WILLIAMS: I think that really pick up for Bernie. This will pick up for Hillary; quarter of the state, Latino. She's bringing in people like Dolores Huerta, who, you know, co-founded the farm workers, we would say like Chavez. She's making a big effort, she's got the union.

PERINO: But she still --

WILLIAMS: What's that?

PERINO: Expect for her -- her leaders have been erased.

WILLIAMS: That's what I was going to say. It was the incredible tension lead is --

GUILFOYLE: Like the magic eraser.

WILLIAMS: Even in a state where she's got the democratic establishment and Harry Reid said he is not playing, but he's playing. So let's ignore that. You see, she's got Harry Reid; she's got the union.


BOLLING: And did she get the union? Did she get the --

WILLIAMS: She got --

PERINO: Not all of them.

WILLIAMS: Not all of that.

PERINO: Not yet.


BOLLING: Yeah, that's a big one.

WILLIAMS: But she's got -- I think the structure of all the unions is behind --

GUILFOYLE: Greg, you specialize in spontaneous video.

GUTFELD: I think this was an effort to humanize her. The software that they have installed, worked. It's humanizing (inaudible) emotion. I'm a nice person software that you can get at Staples, right now. It's the Hillary special. Say what you will about Hillary, and it is getting kind of frightening that Bernie Sanders is closing in on her. Even though we have our problems with Hillary we have to remind ourselves that she didn't live in a shack with periodic electricity and sell -- right pornography for a living. She actually made a living. I don't think he ever got a paycheck until he was mayor.

GUILFOYLE: More than 40.

GUTFELD: Until he was 40. His engine of industry is envy, and a hatred for capitalism. It scares --

PERINO: It's like it slipped that and put it in an ad.

GUTFELD: It scares me that liberal America is putting forth a person who actually thinks what makes America special, or the free market system, is actually a destructive force. I mean, this guy was an agitator all the way to the end --

GUILFOYLE: And by the way, a bad carpenter. Please --

GUTFELD: And a very bad carpenter.

GUILFOYLE: Bad carpenter.

GUTFELD: You know what the pope would have something to say about that.


WILLIAMS: You know what?


WILLIAMS: You know what so interesting to me is -- and that.

GUILFOYLE: Call him up.

WILLIAMS: . your reaction to Bernie, reminds me of listening to lefties talk about Trump. Because they can't believe that Trump --

GUTFELD: He has a mirror.

WILLIAMS: But it's an interesting mirror.

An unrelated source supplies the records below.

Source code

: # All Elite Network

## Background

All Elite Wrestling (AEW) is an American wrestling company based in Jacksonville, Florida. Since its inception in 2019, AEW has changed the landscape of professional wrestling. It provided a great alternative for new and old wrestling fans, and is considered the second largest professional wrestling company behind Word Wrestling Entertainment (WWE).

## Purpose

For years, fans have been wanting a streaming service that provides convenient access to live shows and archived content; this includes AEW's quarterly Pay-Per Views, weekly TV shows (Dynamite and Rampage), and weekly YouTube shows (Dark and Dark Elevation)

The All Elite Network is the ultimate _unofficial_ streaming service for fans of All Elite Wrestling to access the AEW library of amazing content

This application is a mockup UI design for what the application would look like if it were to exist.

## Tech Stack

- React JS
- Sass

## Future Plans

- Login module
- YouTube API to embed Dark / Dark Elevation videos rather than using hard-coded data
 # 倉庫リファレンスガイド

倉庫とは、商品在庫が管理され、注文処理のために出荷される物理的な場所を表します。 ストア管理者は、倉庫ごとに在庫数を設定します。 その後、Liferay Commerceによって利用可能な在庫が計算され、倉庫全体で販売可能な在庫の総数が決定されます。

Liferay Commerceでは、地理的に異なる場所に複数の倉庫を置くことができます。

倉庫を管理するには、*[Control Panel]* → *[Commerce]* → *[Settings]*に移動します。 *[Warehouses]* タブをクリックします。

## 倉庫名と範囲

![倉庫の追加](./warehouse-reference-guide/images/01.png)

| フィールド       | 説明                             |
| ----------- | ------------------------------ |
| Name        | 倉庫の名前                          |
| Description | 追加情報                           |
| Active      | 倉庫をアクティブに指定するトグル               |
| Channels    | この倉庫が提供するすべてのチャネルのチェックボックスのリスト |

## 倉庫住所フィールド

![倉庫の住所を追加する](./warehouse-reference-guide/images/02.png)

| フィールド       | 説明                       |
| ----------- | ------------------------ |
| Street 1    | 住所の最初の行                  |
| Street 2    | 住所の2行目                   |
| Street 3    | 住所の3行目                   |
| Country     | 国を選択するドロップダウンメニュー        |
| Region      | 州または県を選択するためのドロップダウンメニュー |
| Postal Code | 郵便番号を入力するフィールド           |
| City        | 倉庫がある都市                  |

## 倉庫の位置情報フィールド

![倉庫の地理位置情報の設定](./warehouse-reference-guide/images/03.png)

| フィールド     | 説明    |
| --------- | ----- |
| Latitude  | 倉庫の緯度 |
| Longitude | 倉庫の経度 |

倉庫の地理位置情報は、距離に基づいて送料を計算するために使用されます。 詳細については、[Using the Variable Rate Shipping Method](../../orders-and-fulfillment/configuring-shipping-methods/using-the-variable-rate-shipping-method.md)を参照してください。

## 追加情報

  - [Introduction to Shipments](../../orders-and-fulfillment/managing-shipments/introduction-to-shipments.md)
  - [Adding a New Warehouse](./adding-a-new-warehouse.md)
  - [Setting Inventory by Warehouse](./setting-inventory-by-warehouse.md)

GUTFELD: I think it's a mirror.


GUTFELD: It's a mirror -- that's true.

PERINO: It's like, well, in that Town hall last night where there were reading -- it's like who is this --


PERINO: But it was Mika Brzezinski MSNBC, and she said, "Are they reading along?" So it's like, "Who is this remind you of?" And she reads this whole thing. And Donald Trump says, "Well, me." It's like, oh no, that's Bernie Sanders.

WILLIAMS: Oh my, gosh.

GUTFELD: Do you know -- just add this thing about how their people saying, they're not playing the gender card. This time they're going to Sanders. If Sanders wasn't a left winger, they would play the gender card. If that was James Webb, they would play the gender card. So don't think that they're being noble by rejecting gender warfare. They're only doing it because they found someone more left-wing.

PERINO: It will come back.

GUTFELD: Yeah, it will come back. It will be like the zombie.


GUILFOYLE: I don't understand; no job. No job. Say he's 48 -- and Dana.

GUTFELD: And he --

GUILFOYLE: . and then he was like, what would you do with the food stamp situations? Like --

GUTFELD: What are we doing all our lives? Why do we -- we could be president.


GUTFELD: We took (inaudible) in the basement.

GUILFOYLE: It's not actually encouraging anybody to be, you know, self- starter --

GUTFELD: You don't have to do anything, and you can still be president.


GUILFOYLE: That's the problem.

PERINO: Hillary sure they might cut that for an ad.


GUILFOYLE: Let see. Did you hear?

GUTFELD: Call me Hillary.


Hollywood may be joining the fight against ISIS. Will Apple get on board? Not -- next.


GUTFELD: On Tuesday, Secretary of State John Kerry met with Hollywood studio heads to hatch a plan to counter the ISIS narrative. It's a great idea if I don't say so myself, years ago:


GUTFELD: Imagine if Hollywood channeled this energy into something else, like death cults currently killing thousands; not Twizzlers, but terror. Imagine what Hollywood could do to degrade, mock and marginalize the useless, lurid tools who flock to loser-magnets like ISIS. They could use special effects to scare these mad martyrs crapless.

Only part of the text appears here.